▶ INSTRUCTIONS TO FOLLOW
Drop the pictures and repeat the remaining data exactly.

▶ DATA RECORDS
┏━━
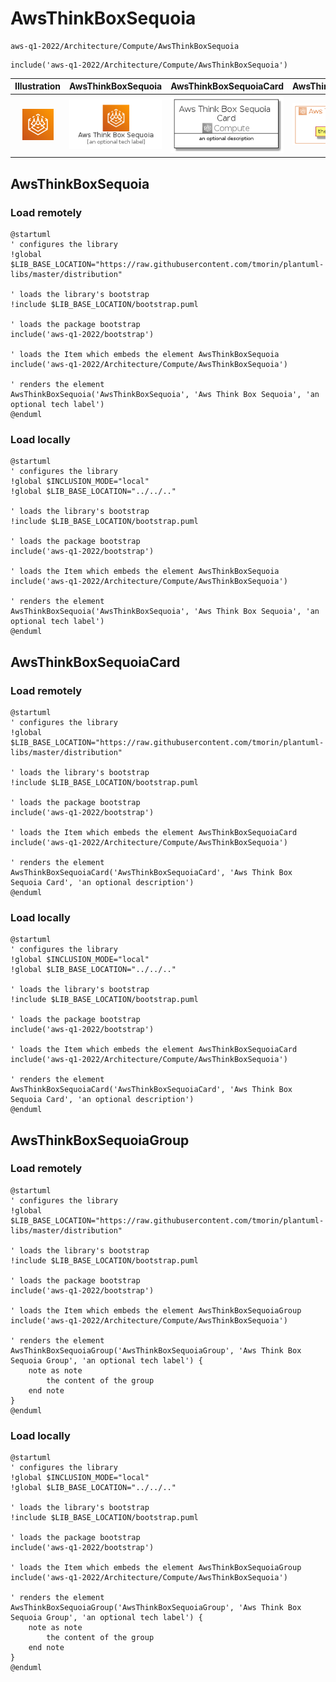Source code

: # AwsThinkBoxSequoia


```text
aws-q1-2022/Architecture/Compute/AwsThinkBoxSequoia
```

```text
include('aws-q1-2022/Architecture/Compute/AwsThinkBoxSequoia')
```



| Illustration | AwsThinkBoxSequoia | AwsThinkBoxSequoiaCard | AwsThinkBoxSequoiaGroup |
| :---: | :---: | :---: | :---: |
| ![illustration for Illustration](../../../aws-q1-2022/Architecture/Compute/AwsThinkBoxSequoia.png) | ![illustration for AwsThinkBoxSequoia](../../../aws-q1-2022/Architecture/Compute/AwsThinkBoxSequoia.Local.png) | ![illustration for AwsThinkBoxSequoiaCard](../../../aws-q1-2022/Architecture/Compute/AwsThinkBoxSequoiaCard.Local.png) | ![illustration for AwsThinkBoxSequoiaGroup](../../../aws-q1-2022/Architecture/Compute/AwsThinkBoxSequoiaGroup.Local.png) |




## AwsThinkBoxSequoia

### Load remotely
```plantuml
@startuml
' configures the library
!global $LIB_BASE_LOCATION="https://raw.githubusercontent.com/tmorin/plantuml-libs/master/distribution"

' loads the library's bootstrap
!include $LIB_BASE_LOCATION/bootstrap.puml

' loads the package bootstrap
include('aws-q1-2022/bootstrap')

' loads the Item which embeds the element AwsThinkBoxSequoia
include('aws-q1-2022/Architecture/Compute/AwsThinkBoxSequoia')

' renders the element
AwsThinkBoxSequoia('AwsThinkBoxSequoia', 'Aws Think Box Sequoia', 'an optional tech label')
@enduml
```

### Load locally
```plantuml
@startuml
' configures the library
!global $INCLUSION_MODE="local"
!global $LIB_BASE_LOCATION="../../.."

' loads the library's bootstrap
!include $LIB_BASE_LOCATION/bootstrap.puml

' loads the package bootstrap
include('aws-q1-2022/bootstrap')

' loads the Item which embeds the element AwsThinkBoxSequoia
include('aws-q1-2022/Architecture/Compute/AwsThinkBoxSequoia')

' renders the element
AwsThinkBoxSequoia('AwsThinkBoxSequoia', 'Aws Think Box Sequoia', 'an optional tech label')
@enduml
```

## AwsThinkBoxSequoiaCard

### Load remotely
```plantuml
@startuml
' configures the library
!global $LIB_BASE_LOCATION="https://raw.githubusercontent.com/tmorin/plantuml-libs/master/distribution"

' loads the library's bootstrap
!include $LIB_BASE_LOCATION/bootstrap.puml

' loads the package bootstrap
include('aws-q1-2022/bootstrap')

' loads the Item which embeds the element AwsThinkBoxSequoiaCard
include('aws-q1-2022/Architecture/Compute/AwsThinkBoxSequoia')

' renders the element
AwsThinkBoxSequoiaCard('AwsThinkBoxSequoiaCard', 'Aws Think Box Sequoia Card', 'an optional description')
@enduml
```

### Load locally
```plantuml
@startuml
' configures the library
!global $INCLUSION_MODE="local"
!global $LIB_BASE_LOCATION="../../.."

' loads the library's bootstrap
!include $LIB_BASE_LOCATION/bootstrap.puml

' loads the package bootstrap
include('aws-q1-2022/bootstrap')

' loads the Item which embeds the element AwsThinkBoxSequoiaCard
include('aws-q1-2022/Architecture/Compute/AwsThinkBoxSequoia')

' renders the element
AwsThinkBoxSequoiaCard('AwsThinkBoxSequoiaCard', 'Aws Think Box Sequoia Card', 'an optional description')
@enduml
```

## AwsThinkBoxSequoiaGroup

### Load remotely
```plantuml
@startuml
' configures the library
!global $LIB_BASE_LOCATION="https://raw.githubusercontent.com/tmorin/plantuml-libs/master/distribution"

' loads the library's bootstrap
!include $LIB_BASE_LOCATION/bootstrap.puml

' loads the package bootstrap
include('aws-q1-2022/bootstrap')

' loads the Item which embeds the element AwsThinkBoxSequoiaGroup
include('aws-q1-2022/Architecture/Compute/AwsThinkBoxSequoia')

' renders the element
AwsThinkBoxSequoiaGroup('AwsThinkBoxSequoiaGroup', 'Aws Think Box Sequoia Group', 'an optional tech label') {
    note as note
        the content of the group
    end note
}
@enduml
```

### Load locally
```plantuml
@startuml
' configures the library
!global $INCLUSION_MODE="local"
!global $LIB_BASE_LOCATION="../../.."

' loads the library's bootstrap
!include $LIB_BASE_LOCATION/bootstrap.puml

' loads the package bootstrap
include('aws-q1-2022/bootstrap')

' loads the Item which embeds the element AwsThinkBoxSequoiaGroup
include('aws-q1-2022/Architecture/Compute/AwsThinkBoxSequoia')

' renders the element
AwsThinkBoxSequoiaGroup('AwsThinkBoxSequoiaGroup', 'Aws Think Box Sequoia Group', 'an optional tech label') {
    note as note
        the content of the group
    end note
}
@enduml
```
┗━━
▶ TASK RESULT
Source code

: # AwsThinkBoxSequoia


```text
aws-q1-2022/Architecture/Compute/AwsThinkBoxSequoia
```

```text
include('aws-q1-2022/Architecture/Compute/AwsThinkBoxSequoia')
```



| Illustration | AwsThinkBoxSequoia | AwsThinkBoxSequoiaCard | AwsThinkBoxSequoiaGroup |
| :---: | :---: | :---: | :---: |
| ![illustration for Illustration](../../../aws-q1-2022/Architecture/Compute/AwsThinkBoxSequoia.png) | ![illustration for AwsThinkBoxSequoia](../../../aws-q1-2022/Architecture/Compute/AwsThinkBoxSequoia.Local.png) | ![illustration for AwsThinkBoxSequoiaCard](../../../aws-q1-2022/Architecture/Compute/AwsThinkBoxSequoiaCard.Local.png) | ![illustration for AwsThinkBoxSequoiaGroup](../../../aws-q1-2022/Architecture/Compute/AwsThinkBoxSequoiaGroup.Local.png) |




## AwsThinkBoxSequoia

### Load remotely
```plantuml
@startuml
' configures the library
!global $LIB_BASE_LOCATION="https://raw.githubusercontent.com/tmorin/plantuml-libs/master/distribution"

' loads the library's bootstrap
!include $LIB_BASE_LOCATION/bootstrap.puml

' loads the package bootstrap
include('aws-q1-2022/bootstrap')

' loads the Item which embeds the element AwsThinkBoxSequoia
include('aws-q1-2022/Architecture/Compute/AwsThinkBoxSequoia')

' renders the element
AwsThinkBoxSequoia('AwsThinkBoxSequoia', 'Aws Think Box Sequoia', 'an optional tech label')
@enduml
```

### Load locally
```plantuml
@startuml
' configures the library
!global $INCLUSION_MODE="local"
!global $LIB_BASE_LOCATION="../../.."

' loads the library's bootstrap
!include $LIB_BASE_LOCATION/bootstrap.puml

' loads the package bootstrap
include('aws-q1-2022/bootstrap')

' loads the Item which embeds the element AwsThinkBoxSequoia
include('aws-q1-2022/Architecture/Compute/AwsThinkBoxSequoia')

' renders the element
AwsThinkBoxSequoia('AwsThinkBoxSequoia', 'Aws Think Box Sequoia', 'an optional tech label')
@enduml
```

## AwsThinkBoxSequoiaCard

### Load remotely
```plantuml
@startuml
' configures the library
!global $LIB_BASE_LOCATION="https://raw.githubusercontent.com/tmorin/plantuml-libs/master/distribution"

' loads the library's bootstrap
!include $LIB_BASE_LOCATION/bootstrap.puml

' loads the package bootstrap
include('aws-q1-2022/bootstrap')

' loads the Item which embeds the element AwsThinkBoxSequoiaCard
include('aws-q1-2022/Architecture/Compute/AwsThinkBoxSequoia')

' renders the element
AwsThinkBoxSequoiaCard('AwsThinkBoxSequoiaCard', 'Aws Think Box Sequoia Card', 'an optional description')
@enduml
```

### Load locally
```plantuml
@startuml
' configures the library
!global $INCLUSION_MODE="local"
!global $LIB_BASE_LOCATION="../../.."

' loads the library's bootstrap
!include $LIB_BASE_LOCATION/bootstrap.puml

' loads the package bootstrap
include('aws-q1-2022/bootstrap')

' loads the Item which embeds the element AwsThinkBoxSequoiaCard
include('aws-q1-2022/Architecture/Compute/AwsThinkBoxSequoia')

' renders the element
AwsThinkBoxSequoiaCard('AwsThinkBoxSequoiaCard', 'Aws Think Box Sequoia Card', 'an optional description')
@enduml
```

## AwsThinkBoxSequoiaGroup

### Load remotely
```plantuml
@startuml
' configures the library
!global $LIB_BASE_LOCATION="https://raw.githubusercontent.com/tmorin/plantuml-libs/master/distribution"

' loads the library's bootstrap
!include $LIB_BASE_LOCATION/bootstrap.puml

' loads the package bootstrap
include('aws-q1-2022/bootstrap')

' loads the Item which embeds the element AwsThinkBoxSequoiaGroup
include('aws-q1-2022/Architecture/Compute/AwsThinkBoxSequoia')

' renders the element
AwsThinkBoxSequoiaGroup('AwsThinkBoxSequoiaGroup', 'Aws Think Box Sequoia Group', 'an optional tech label') {
    note as note
        the content of the group
    end note
}
@enduml
```

### Load locally
```plantuml
@startuml
' configures the library
!global $INCLUSION_MODE="local"
!global $LIB_BASE_LOCATION="../../.."

' loads the library's bootstrap
!include $LIB_BASE_LOCATION/bootstrap.puml

' loads the package bootstrap
include('aws-q1-2022/bootstrap')

' loads the Item which embeds the element AwsThinkBoxSequoiaGroup
include('aws-q1-2022/Architecture/Compute/AwsThinkBoxSequoia')

' renders the element
AwsThinkBoxSequoiaGroup('AwsThinkBoxSequoiaGroup', 'Aws Think Box Sequoia Group', 'an optional tech label') {
    note as note
        the content of the group
    end note
}
@enduml
```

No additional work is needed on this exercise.